Subhedar Javed, Bachute Mrinal R
Department of Electronics and Telecommunication Symbiosis Institute of Technology, Pune, India.
MethodsX. 2025 May 23;14:103387. doi: 10.1016/j.mex.2025.103387. eCollection 2025 Jun.
One of the critical tasks of autonomous driving systems is the Perception task (detecting the surroundings), which involves semantic Segmentation. The vital computer vision task of semantic segmentation assigns a "label" to every pixel in the input image. "Semantic segmentation" task consists of partitioning scenes as seen by the Autonomous Vehicle into several communicative slices by categorizing and labelling all image pixel for semantics. This paper gives insights into DeepNet V3 + architecture with ResNet50V2 as the backbone and the other as EfficientNetv2 backbone for feature extraction. The impact of the Squeeze and Excitation module and the Convolutional Block Attention Module is also compared for these architectures for semantic segmentation using the CAMVid data set. All six models are evaluated for Categorical Accuracy and mIoU metrics. The maximum Categorical Accuracy of 97.25 % was achieved in the model ResNet50V2 as the backbone and the Mean IoU of 80.56 %•Feature extraction using DeepNet V3 + architecture with ResNet50V2 and EfficientNetv2 as the backbone.•Insights of using the Squeeze and Excitation and Convolutional Block Attention Module for the DeepNet V3 + architecture.

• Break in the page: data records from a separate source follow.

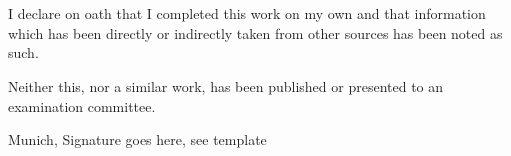 \documentclass[document.tex]{subfiles}
\begin{document}
\clearpage\thispagestyle{empty}
\section*{\statutorytitle}
I declare on oath that I completed this work on my own and that information which has been directly or indirectly taken from other sources has been noted as such.

Neither this, nor a similar work, has been published or presented to an examination committee.

Munich, \mydate\newline
Signature goes here, see template
\makeatletter \@author
\end{document}
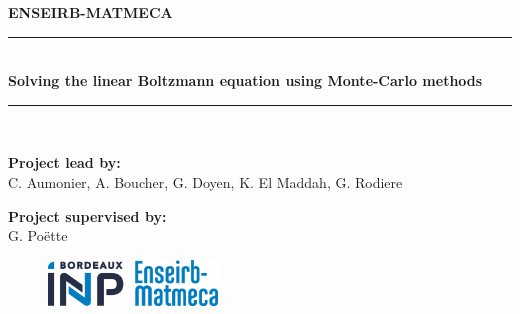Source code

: \documentclass[a4paper, 11pt]{article}
\begin{document}
 
	
	
	
	\begin{titlepage} %
		\newcommand{\HRule}{\rule{\linewidth}{0.5mm}} %
		
		\centering %
		
		
		\textsc{\LARGE \textbf{ENSEIRB-MATMECA}}\\[1cm] %
		
		
		
		
		\vspace{5cm}
		
		\HRule\\[0.4cm]
		
		{\huge\bfseries\sffamily Solving the linear Boltzmann equation using Monte-Carlo methods \vspace{-0.4em}}\\[0.4cm] %
		\HRule\\[1.5cm]
		
		{\huge\bfseries }
		
		\bigskip
		\bigskip
		
		\centering
		\Large{\textbf{Project lead by:}} \\
		\Large{C. Aumonier, A. Boucher, G. Doyen, K. El Maddah, G. Rodiere}
		
		{\vspace{3em}\Large  \textbf{Project supervised by:}}\\
		\Large{G. Poëtte}
		
		\vfill
		
		\begin{figure}[H]
			\begin{center}
				\includegraphics[width=0.4\textwidth]{logo-embxinp.png}
			\end{center}
		\end{figure}
		

\end{titlepage}
\end{document}
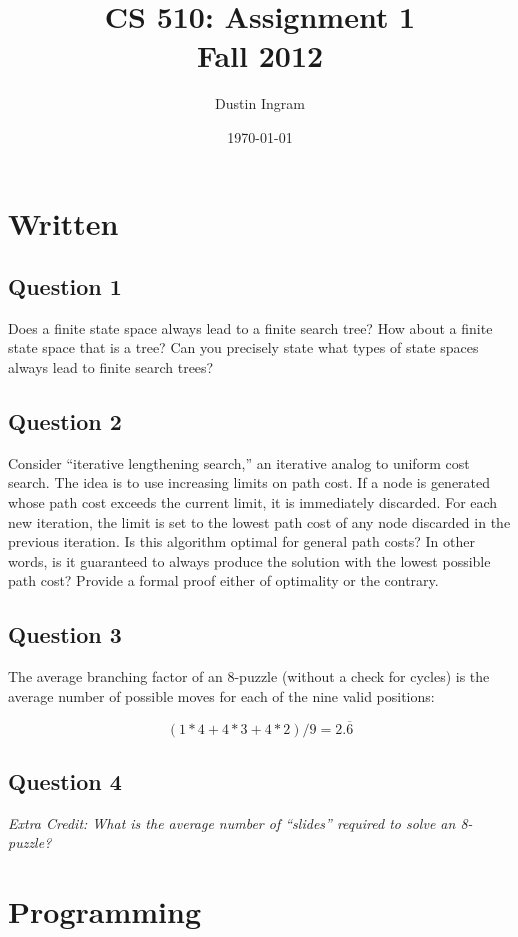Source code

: \documentclass{article}
\title{CS 510: Assignment 1\\Fall 2012}
\author{Dustin Ingram}
\date{\today}
\begin{document}
\maketitle

\section{Written}

\subsection{Question 1}

Does a finite state space always lead to a finite search tree?  How about a
finite state space that is a tree? Can you precisely state what types of state
spaces always lead to finite search trees?

\subsection{Question 2}

Consider ``iterative lengthening search,'' an iterative analog to uniform cost
search.  The idea is to use increasing limits on path cost.  If a node is
generated whose path cost exceeds the current limit, it is immediately
discarded.  For each new iteration, the limit is set to the lowest path cost of
any node discarded in the previous iteration.  Is this algorithm optimal for
general path costs?  In other words, is it guaranteed to always produce the
solution with the lowest possible path cost?  Provide a formal proof either of
optimality or the contrary.

\subsection{Question 3}

The average branching factor of an 8-puzzle (without a check for cycles) is the
average number of possible moves for each of the nine valid positions:

$$ (1*4 + 4*3 + 4*2)/9 = 2.\overline{6} $$ 

\subsection{Question 4}

\emph{Extra Credit: What is the average number of ``slides'' required to solve
an 8-puzzle?}

\section{Programming}
\end{document}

自动驾驶系统的关键任务之一是感知任务(检测周围环境),这涉及语义分割。语义分割这项重要的计算机视觉任务会为输入图像中的每个像素分配一个“标签”。“语义分割”任务包括通过对所有图像像素进行语义分类和标记,将自动驾驶车辆所看到的场景划分为几个可交流的部分。本文深入探讨了以ResNet50V2为骨干以及以EfficientNetv2为骨干进行特征提取的DeepNet V3 +架构。还针对这些用于语义分割的架构,比较了挤压与激励模块和卷积块注意力模块的影响,使用的是CAMVid数据集。所有六个模型都针对分类准确率和平均交并比指标进行了评估。以ResNet50V2为骨干的模型实现了97.25%的最高分类准确率,平均交并比为80.56%。
• 使用以ResNet50V2和EfficientNetv2为骨干的DeepNet V3 +架构进行特征提取。
• 对DeepNet V3 +架构使用挤压与激励模块和卷积块注意力模块的见解。